Rendered images with source text
● ● ● ●
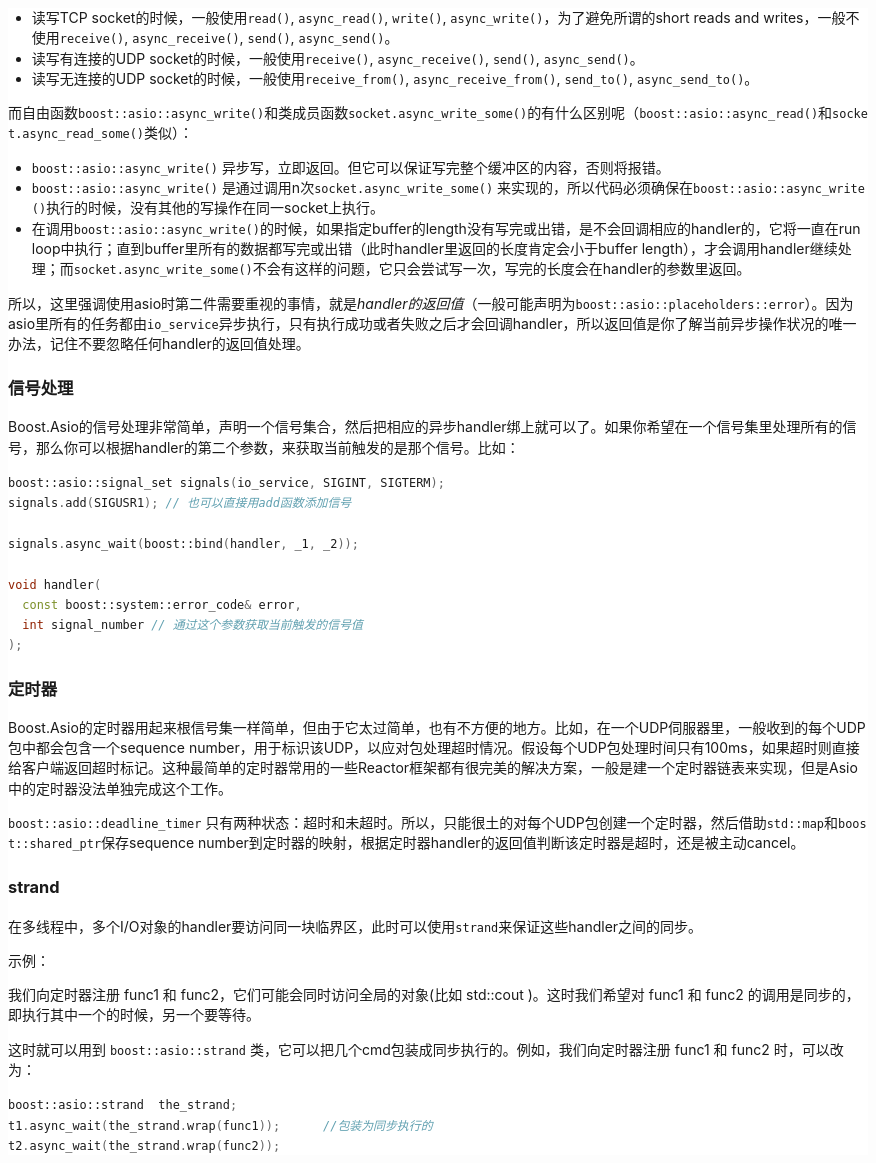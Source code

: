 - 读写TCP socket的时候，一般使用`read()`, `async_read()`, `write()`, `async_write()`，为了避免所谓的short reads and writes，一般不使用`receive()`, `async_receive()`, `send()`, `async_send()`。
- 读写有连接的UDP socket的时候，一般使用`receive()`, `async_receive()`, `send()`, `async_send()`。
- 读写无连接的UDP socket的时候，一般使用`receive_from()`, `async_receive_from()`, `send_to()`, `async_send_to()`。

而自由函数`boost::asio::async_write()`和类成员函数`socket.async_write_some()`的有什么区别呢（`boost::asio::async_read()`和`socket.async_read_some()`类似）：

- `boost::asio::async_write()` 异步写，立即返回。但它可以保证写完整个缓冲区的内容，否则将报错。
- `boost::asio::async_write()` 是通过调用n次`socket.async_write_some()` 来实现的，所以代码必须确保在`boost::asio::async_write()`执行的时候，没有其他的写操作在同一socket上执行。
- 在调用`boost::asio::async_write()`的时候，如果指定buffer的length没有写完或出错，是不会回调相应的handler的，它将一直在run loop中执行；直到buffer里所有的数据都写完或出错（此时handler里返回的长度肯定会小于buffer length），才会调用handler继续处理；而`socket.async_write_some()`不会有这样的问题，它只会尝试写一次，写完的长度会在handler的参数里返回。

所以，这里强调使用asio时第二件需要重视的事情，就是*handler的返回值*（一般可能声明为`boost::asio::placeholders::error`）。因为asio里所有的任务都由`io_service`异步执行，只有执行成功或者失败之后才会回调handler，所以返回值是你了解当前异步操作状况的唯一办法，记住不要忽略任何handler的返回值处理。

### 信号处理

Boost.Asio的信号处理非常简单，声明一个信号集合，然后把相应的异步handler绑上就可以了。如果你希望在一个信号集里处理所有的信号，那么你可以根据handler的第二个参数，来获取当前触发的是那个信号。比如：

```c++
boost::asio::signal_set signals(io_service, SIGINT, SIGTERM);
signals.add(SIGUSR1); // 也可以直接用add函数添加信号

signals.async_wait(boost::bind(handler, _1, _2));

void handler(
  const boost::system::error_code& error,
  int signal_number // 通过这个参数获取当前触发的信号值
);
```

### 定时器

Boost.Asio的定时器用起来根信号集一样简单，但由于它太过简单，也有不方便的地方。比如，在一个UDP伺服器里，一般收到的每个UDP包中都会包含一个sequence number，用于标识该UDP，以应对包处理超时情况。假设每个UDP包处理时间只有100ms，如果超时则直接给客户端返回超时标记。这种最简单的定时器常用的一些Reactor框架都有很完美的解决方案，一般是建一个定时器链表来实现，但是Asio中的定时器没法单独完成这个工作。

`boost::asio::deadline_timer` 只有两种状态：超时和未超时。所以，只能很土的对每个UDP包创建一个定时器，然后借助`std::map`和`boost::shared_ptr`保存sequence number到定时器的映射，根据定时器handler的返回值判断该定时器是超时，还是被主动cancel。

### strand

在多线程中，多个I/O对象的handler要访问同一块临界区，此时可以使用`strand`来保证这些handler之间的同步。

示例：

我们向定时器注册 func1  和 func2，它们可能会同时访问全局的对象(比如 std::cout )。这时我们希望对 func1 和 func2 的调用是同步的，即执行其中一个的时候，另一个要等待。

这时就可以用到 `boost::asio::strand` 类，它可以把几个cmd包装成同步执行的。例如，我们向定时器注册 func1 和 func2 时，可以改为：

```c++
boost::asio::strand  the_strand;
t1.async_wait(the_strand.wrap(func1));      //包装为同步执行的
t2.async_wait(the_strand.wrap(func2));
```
● ● ● ●
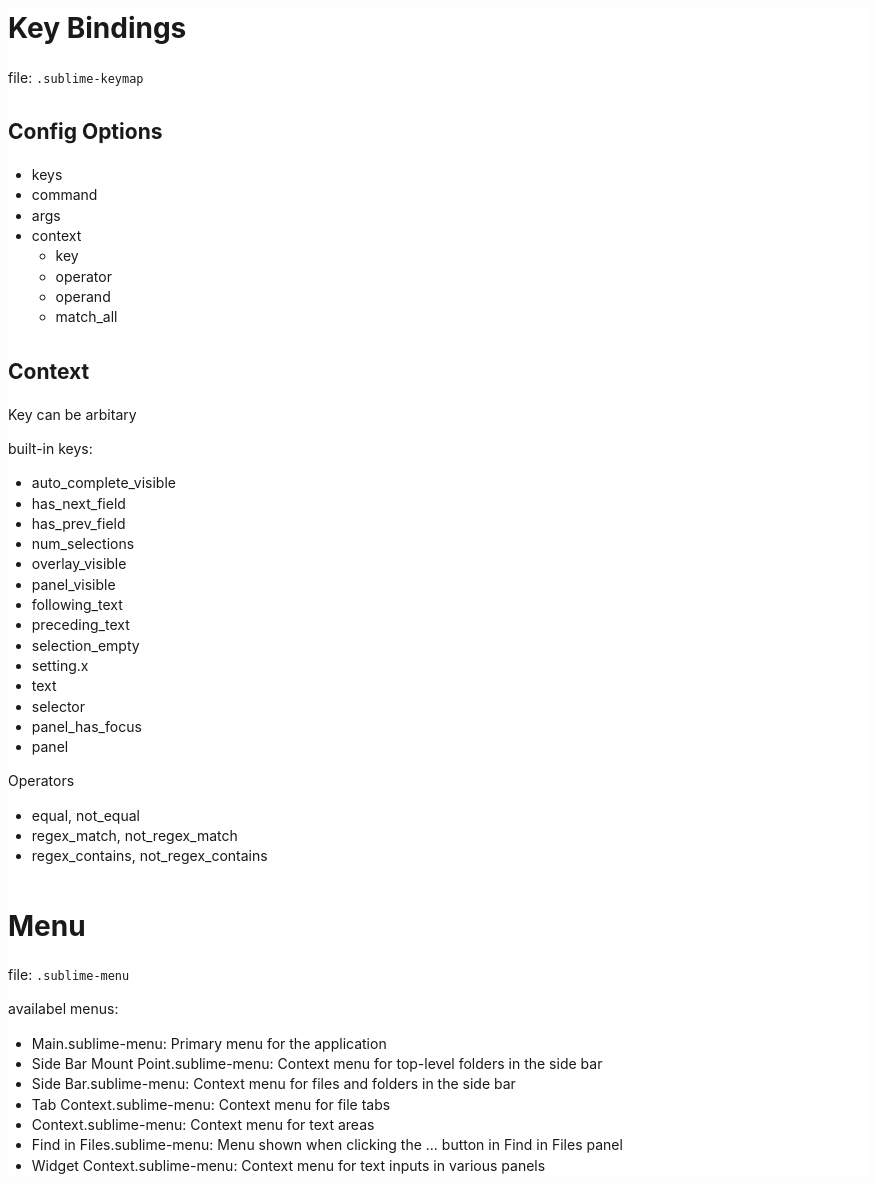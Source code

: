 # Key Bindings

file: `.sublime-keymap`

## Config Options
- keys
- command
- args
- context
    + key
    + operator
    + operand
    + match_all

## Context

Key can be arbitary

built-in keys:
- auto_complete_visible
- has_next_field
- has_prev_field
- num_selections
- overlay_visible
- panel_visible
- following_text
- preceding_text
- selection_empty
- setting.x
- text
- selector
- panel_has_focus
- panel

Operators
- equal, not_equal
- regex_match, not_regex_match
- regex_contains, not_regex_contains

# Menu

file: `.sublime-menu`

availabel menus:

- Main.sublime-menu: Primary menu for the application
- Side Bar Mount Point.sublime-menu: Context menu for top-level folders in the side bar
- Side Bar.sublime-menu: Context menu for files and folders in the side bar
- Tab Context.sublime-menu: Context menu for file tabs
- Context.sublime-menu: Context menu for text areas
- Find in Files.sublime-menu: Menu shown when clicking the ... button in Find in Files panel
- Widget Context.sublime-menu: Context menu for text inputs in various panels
● ● ● ●
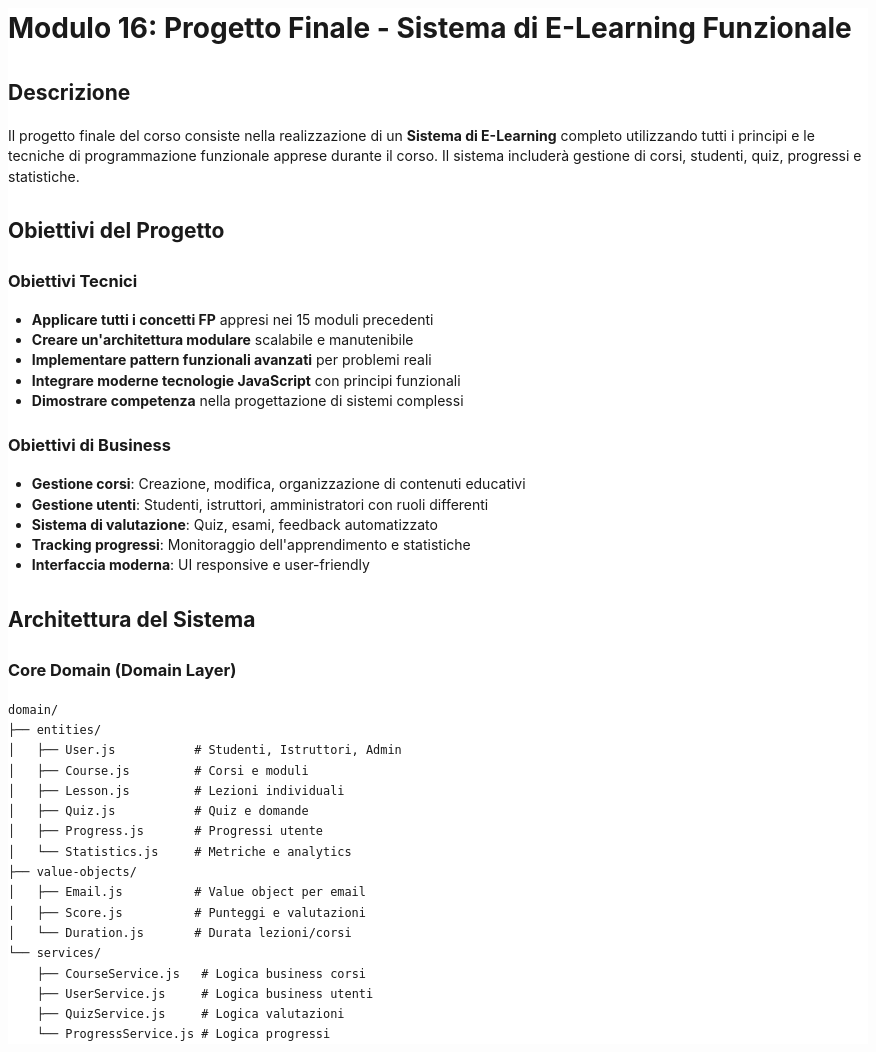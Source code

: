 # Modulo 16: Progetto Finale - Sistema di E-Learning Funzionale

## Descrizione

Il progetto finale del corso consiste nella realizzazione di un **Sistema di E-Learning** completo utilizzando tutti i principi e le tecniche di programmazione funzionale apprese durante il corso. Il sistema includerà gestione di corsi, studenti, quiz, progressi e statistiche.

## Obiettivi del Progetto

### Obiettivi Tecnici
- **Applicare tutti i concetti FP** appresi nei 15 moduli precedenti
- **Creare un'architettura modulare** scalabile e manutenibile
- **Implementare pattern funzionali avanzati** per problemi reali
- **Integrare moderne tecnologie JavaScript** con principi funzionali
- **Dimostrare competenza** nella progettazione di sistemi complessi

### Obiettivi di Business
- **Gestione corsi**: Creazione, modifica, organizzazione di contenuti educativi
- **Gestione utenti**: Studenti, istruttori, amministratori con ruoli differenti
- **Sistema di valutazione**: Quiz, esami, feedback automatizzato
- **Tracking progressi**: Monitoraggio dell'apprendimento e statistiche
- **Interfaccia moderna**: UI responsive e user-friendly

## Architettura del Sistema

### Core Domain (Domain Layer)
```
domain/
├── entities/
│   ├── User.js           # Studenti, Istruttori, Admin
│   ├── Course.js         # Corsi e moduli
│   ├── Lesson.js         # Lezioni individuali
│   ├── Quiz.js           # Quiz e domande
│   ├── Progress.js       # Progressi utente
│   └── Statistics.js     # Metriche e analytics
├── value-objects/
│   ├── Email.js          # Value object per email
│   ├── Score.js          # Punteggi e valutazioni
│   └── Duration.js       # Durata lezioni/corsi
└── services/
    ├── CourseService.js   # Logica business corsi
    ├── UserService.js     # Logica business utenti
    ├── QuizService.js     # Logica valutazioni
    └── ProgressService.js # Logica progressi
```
● ● ● ●
• Exercise
Once you find the line with "- panel_has_focus" above, print it and every line after it up to and including the line with "- Side Bar Mount", exactly as written and nothing else.

• Exercise answer
- panel_has_focus
- panel

Operators
- equal, not_equal
- regex_match, not_regex_match
- regex_contains, not_regex_contains

# Menu

file: `.sublime-menu`

availabel menus:

- Main.sublime-menu: Primary menu for the application
- Side Bar Mount Point.sublime-menu: Context menu for top-level folders in the side bar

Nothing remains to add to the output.